### Exercise objective
An exact repetition of all the entries that follow is required.

Start of Extracted material

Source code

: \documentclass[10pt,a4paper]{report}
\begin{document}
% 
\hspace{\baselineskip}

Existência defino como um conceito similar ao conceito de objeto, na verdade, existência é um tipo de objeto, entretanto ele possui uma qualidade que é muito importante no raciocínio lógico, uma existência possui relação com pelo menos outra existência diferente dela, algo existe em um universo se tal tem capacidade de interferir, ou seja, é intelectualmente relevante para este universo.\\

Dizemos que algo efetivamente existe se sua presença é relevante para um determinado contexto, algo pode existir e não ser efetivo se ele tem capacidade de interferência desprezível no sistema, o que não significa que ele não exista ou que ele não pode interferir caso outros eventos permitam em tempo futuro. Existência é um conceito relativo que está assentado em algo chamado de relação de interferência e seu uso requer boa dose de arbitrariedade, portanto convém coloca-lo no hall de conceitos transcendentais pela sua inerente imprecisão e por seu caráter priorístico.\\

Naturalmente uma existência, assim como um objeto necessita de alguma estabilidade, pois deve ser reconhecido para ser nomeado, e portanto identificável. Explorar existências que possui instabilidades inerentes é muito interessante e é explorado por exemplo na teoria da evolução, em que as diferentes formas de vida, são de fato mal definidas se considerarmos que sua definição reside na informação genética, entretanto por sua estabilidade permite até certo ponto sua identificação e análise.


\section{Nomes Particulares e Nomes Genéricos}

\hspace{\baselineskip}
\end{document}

End of Extracted material

### Response to the exercise
Source code

: \documentclass[10pt,a4paper]{report}
\begin{document}
% 
\hspace{\baselineskip}

Existência defino como um conceito similar ao conceito de objeto, na verdade, existência é um tipo de objeto, entretanto ele possui uma qualidade que é muito importante no raciocínio lógico, uma existência possui relação com pelo menos outra existência diferente dela, algo existe em um universo se tal tem capacidade de interferir, ou seja, é intelectualmente relevante para este universo.\\

Dizemos que algo efetivamente existe se sua presença é relevante para um determinado contexto, algo pode existir e não ser efetivo se ele tem capacidade de interferência desprezível no sistema, o que não significa que ele não exista ou que ele não pode interferir caso outros eventos permitam em tempo futuro. Existência é um conceito relativo que está assentado em algo chamado de relação de interferência e seu uso requer boa dose de arbitrariedade, portanto convém coloca-lo no hall de conceitos transcendentais pela sua inerente imprecisão e por seu caráter priorístico.\\

Naturalmente uma existência, assim como um objeto necessita de alguma estabilidade, pois deve ser reconhecido para ser nomeado, e portanto identificável. Explorar existências que possui instabilidades inerentes é muito interessante e é explorado por exemplo na teoria da evolução, em que as diferentes formas de vida, são de fato mal definidas se considerarmos que sua definição reside na informação genética, entretanto por sua estabilidade permite até certo ponto sua identificação e análise.


\section{Nomes Particulares e Nomes Genéricos}

\hspace{\baselineskip}
\end{document}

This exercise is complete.